MOSCOW: US President Donald Trump said he has spoken to Russian President Vladimir Putin by phone about ending the war in Ukraine, the New York Post reported, the first officially acknowledged conversation between Putin and a US president since early 2022.
Trump, who has promised to end the war but not yet set out in public how he would do so, said last week that the United States was talking to both the Russians and Ukrainians about resolving the conflict, but he gave no additional details.
In an interview from Air Force One on Friday, Trump told the New York Post that he had “better not say” how many times he and Putin had spoken. He also did not disclose when the latest conversation had taken place.
“He (Putin) wants to see people stop dying,” Trump said.
Kremlin spokesman Dmitry Peskov told the TASS state news agency that “many different communications are emerging”.
“I personally may not know something, be unaware of something,” Peskov said when asked by TASS to comment. “Therefore, in this case, I can neither confirm nor deny it.”
Asked during an NBC News interview on Sunday when the conversation or conversations between Trump and Putin took place, US National Security Adviser Mike Waltz also declined to say.
“I’m not going to get ahead of the president and there certainly are a lot of sensitive conversations going on,” Waltz said. Trump has repeatedly said he wants to end the war and that he will meet with Putin to discuss it, though the date or venue for a summit is still not publicly known. Saudi Arabia and the United Arab Emirates are seen by Russia as possible venues for a summit, Reuters reported earlier this month.
In the coming days, a flurry of US officials are heading to Europe in part to discuss the war, including Secretary of State Marco Rubio, Secretary of Defense Pete Hegseth, Vice President JD Vance and Keith Kellogg, the special envoy for the Ukraine war.

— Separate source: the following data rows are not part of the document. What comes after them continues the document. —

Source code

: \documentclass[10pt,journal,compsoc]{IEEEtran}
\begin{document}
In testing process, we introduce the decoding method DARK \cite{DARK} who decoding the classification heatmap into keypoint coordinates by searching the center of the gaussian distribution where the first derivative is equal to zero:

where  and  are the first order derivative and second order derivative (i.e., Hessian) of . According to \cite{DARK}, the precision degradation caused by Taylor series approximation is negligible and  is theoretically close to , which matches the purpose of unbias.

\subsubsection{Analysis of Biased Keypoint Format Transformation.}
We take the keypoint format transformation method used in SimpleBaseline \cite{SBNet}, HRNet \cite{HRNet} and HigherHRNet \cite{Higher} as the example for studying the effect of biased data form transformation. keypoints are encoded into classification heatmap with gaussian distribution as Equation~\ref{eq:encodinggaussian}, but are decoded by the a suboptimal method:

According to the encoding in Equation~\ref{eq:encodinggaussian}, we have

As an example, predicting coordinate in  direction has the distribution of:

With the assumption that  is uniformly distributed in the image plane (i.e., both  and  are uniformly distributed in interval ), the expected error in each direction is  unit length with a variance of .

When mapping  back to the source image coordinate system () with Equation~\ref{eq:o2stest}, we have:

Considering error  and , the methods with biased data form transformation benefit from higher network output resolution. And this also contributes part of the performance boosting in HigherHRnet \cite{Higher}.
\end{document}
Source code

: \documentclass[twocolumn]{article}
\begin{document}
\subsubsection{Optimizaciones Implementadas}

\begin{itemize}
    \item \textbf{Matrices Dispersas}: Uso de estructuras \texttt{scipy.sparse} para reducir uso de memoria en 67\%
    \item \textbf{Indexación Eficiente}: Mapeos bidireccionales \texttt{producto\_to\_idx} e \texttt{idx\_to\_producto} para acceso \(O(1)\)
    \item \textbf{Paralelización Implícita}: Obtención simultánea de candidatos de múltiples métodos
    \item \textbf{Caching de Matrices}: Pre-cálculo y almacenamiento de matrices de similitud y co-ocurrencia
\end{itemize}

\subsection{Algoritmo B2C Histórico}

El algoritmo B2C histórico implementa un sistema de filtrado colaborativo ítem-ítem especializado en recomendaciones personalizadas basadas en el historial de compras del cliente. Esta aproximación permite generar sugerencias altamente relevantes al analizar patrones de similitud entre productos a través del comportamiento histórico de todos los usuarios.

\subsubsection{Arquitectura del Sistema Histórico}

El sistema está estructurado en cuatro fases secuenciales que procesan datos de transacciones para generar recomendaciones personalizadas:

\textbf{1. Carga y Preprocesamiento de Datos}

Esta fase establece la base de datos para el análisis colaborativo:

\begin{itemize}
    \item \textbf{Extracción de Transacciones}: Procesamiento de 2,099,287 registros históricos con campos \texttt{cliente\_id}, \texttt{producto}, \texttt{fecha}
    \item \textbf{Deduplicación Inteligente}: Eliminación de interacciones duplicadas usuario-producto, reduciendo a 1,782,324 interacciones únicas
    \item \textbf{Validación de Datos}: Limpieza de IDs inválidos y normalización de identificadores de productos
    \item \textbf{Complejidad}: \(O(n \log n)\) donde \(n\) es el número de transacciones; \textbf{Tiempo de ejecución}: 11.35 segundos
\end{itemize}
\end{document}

In the NBC interview, Waltz indicated that Trump would be willing to use sanctions and tariffs to coax Putin to the negotiating table.

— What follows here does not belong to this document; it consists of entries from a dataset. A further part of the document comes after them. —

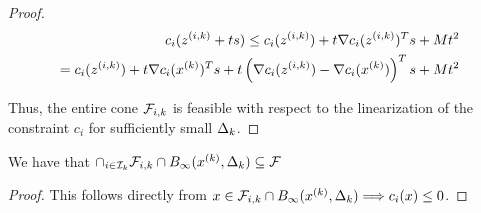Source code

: \begin{proof}
\begin{align*}
c_i({z^{(i, k)}} + ts) \le c_i({z^{(i, k)}}) + t\nabla c_i({z^{(i, k)}})^Ts + Mt^2 \\
= c_i({z^{(i, k)}}) + t\nabla c_i({x^{(k)}})^Ts + t\left (\nabla c_i({z^{(i, k)}}) - \nabla c_i({x^{(k)}})\right)^Ts + Mt^2 \\
\end{align*}

Thus, the entire cone ${\mathcal F_{i, k}}$ is feasible with respect to the linearization of the constraint $c_i$ for sufficiently small $\Delta_k$.

\end{proof}



\begin{theorem}
We have that $\cap_{i \in {\mathcal I_{k}}} {\mathcal F_{i, k}} \cap B_{\infty}({x^{(k)}}, \Delta_k) \subseteq {\mathcal F}$ 
\end{theorem}

\begin{proof}
This follows directly from $x \in {\mathcal F_{i, k}} \cap B_{\infty}({x^{(k)}}, \Delta_k) \Longrightarrow c_i(x) \le 0$.
\end{proof}



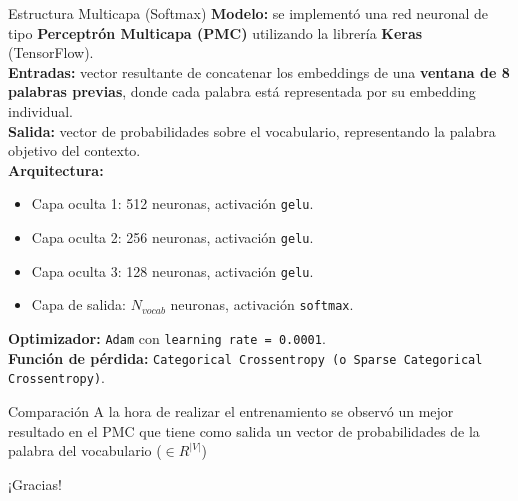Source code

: \documentclass{beamer}
\begin{document}
\begin{frame}{Estructura Multicapa (Softmax)}
	\small
	\textbf{Modelo:} se implementó una red neuronal de tipo \textbf{Perceptrón Multicapa (PMC)} utilizando la librería \textbf{Keras} (TensorFlow).\\[0.4em]
	
	\textbf{Entradas:} vector resultante de concatenar los embeddings de una \textbf{ventana de 8 palabras previas}, donde cada palabra está representada por su embedding individual.\\[0.4em]
	
	\textbf{Salida:} vector de probabilidades sobre el vocabulario, representando la palabra objetivo del contexto.\\[0.4em]
	
	\textbf{Arquitectura:}
	\begin{itemize}
		\item Capa oculta 1: 512 neuronas, activación \texttt{gelu}.
		\item Capa oculta 2: 256 neuronas, activación \texttt{gelu}.
		\item Capa oculta 3: 128 neuronas, activación \texttt{gelu}.
		\item Capa de salida: $N_{vocab}$ neuronas, activación \texttt{softmax}.
	\end{itemize}
	
	\textbf{Optimizador:} \texttt{Adam} con \texttt{learning rate = 0.0001}.\\
	\textbf{Función de pérdida:} \texttt{Categorical Crossentropy (o Sparse Categorical Crossentropy)}.
\end{frame}

\begin{frame}[fragile]{Comparación}
	A la hora de realizar el entrenamiento se observó un mejor resultado en el PMC que tiene como salida un vector de probabilidades de la palabra del vocabulario ($\in R^{|V|}$) 
\end{frame}

\begin{frame}{}
	\centering
	{\huge ¡Gracias!}\\
\end{frame}
	
\end{document}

Waltz said US and Ukrainian officials would discuss the United States gaining access to Ukraine’s rare earth resources as compensation for US aid to the eastern European ally.“Those conversations are going to happen this week,” he said.

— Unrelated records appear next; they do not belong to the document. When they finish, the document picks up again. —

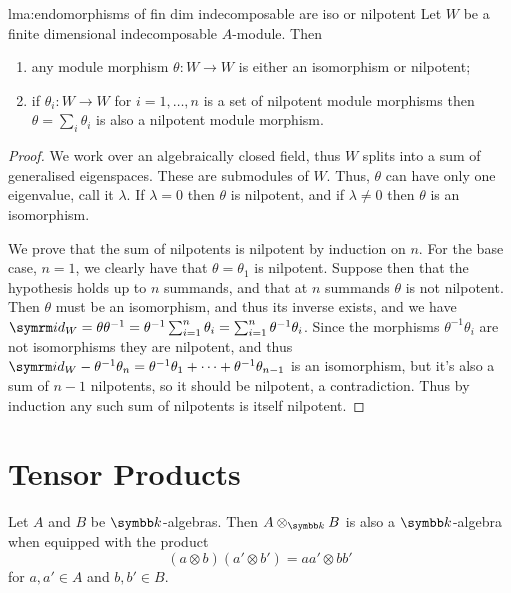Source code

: \begin{lma}{}{lma:endomorphisms of fin dim indecomposable are iso or nilpotent}
    Let \(W\) be a finite dimensional indecomposable \(A\)-module.
    Then
    \begin{enumerate}
        \item any module morphism \(\theta \colon W \to W\) is either an isomorphism or nilpotent;
        \item if \(\theta_i \colon W \to W\) for \(i = 1, \dotsc, n\) is a set of nilpotent module morphisms then \(\theta = \sum_i \theta_i\) is also a nilpotent module morphism.
    \end{enumerate}
    \begin{proof}
        We work over an algebraically closed field, thus \(W\) splits into a sum of generalised eigenspaces.
        These are submodules of \(W\).
        Thus, \(\theta\) can have only one eigenvalue, call it \(\lambda\).
        If \(\lambda = 0\) then \(\theta\) is nilpotent, and if \(\lambda \ne 0\) then \(\theta\) is an isomorphism.
        
        We prove that the sum of nilpotents is nilpotent by induction on \(n\).
        For the base case, \(n = 1\), we clearly have that \(\theta = \theta_1\) is nilpotent.
        Suppose then that the hypothesis holds up to \(n\) summands, and that at \(n\) summands \(\theta\) is not nilpotent.
        Then \(\theta\) must be an isomorphism, and thus its inverse exists, and we have \(\id_W = \theta \theta^{-1} = \theta^{-1} \sum_{i=1}^n \theta_i = \sum_{i=1}^n \theta^{-1}\theta_i\).
        Since the morphisms \(\theta^{-1}\theta_i\) are not isomorphisms they are nilpotent, and thus \(\id_W - \theta^{-1}\theta_n = \theta^{-1}\theta_1 + \dotsb + \theta^{-1}\theta_{n-1}\) is an isomorphism, but it's also a sum of \(n - 1\) nilpotents, so it should be nilpotent, a contradiction.
        Thus by induction any such sum of nilpotents is itself nilpotent.
    \end{proof}
\end{lma}

\section{Tensor Products}
Let \(A\) and \(B\) be \(\field\)-algebras.
Then \(A \otimes_{\field} B\) is also a \(\field\)-algebra when equipped with the product
\begin{equation}
    (a \otimes b)(a' \otimes b') = aa' \otimes bb'
\end{equation}
for \(a, a' \in A\) and \(b, b' \in B\).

On June 14, Putin set out his opening terms for an immediate end to the war: Ukraine must drop its Nato ambitions and withdraw its troops from the entirety of the territory of four Ukrainian regions claimed and mostly controlled by Russia.
Reuters reported in November that Putin is open to discussing a Ukraine peace deal with Trump but rules out making any major territorial concessions and insists that Kyiv abandon ambitions to join Nato.
The Kremlin has repeatedly urged caution over speculation about contacts with the Trump team over a possible peace deal.
Leonid Slutsky, head of the Russian parliament’s international affairs committee, was cited by the state RIA news agency on Thursday as saying that preparations for such a meeting were at “an advanced stage” and that it could take place in February or March.
Putin last spoke to former US President Joe Biden in February 2022, shortly before Putin ordered thousands of troops into Ukraine.
Washington Post journalist Bob Woodward in his 2024 book “War” reported that Trump had direct conversations as many as seven times with Putin after he left the White House in 2021.
Asked if that were true in an interview to Bloomberg last year, Trump said: “If I did, it’s a smart thing.” The Kremlin denied Woodward’s report.
Reuters, The Washington Post and Axios reported separately that Trump and Putin talked in early November. The Kremlin also denied those reports. On Friday, Trump said he would probably meet Ukrainian President Volodymyr Zelenskiy next week to discuss ending the war. Zelenskiy said that he wanted Ukraine to supply the United States with rare earths and other minerals in return for financially supporting its war effort. Putin sent thousands of troops into Ukraine in 2022, calling it a “special military operation” to protect Russian speakers and counter what he said was a grave threat to Russia from potential Ukrainian membership of Nato.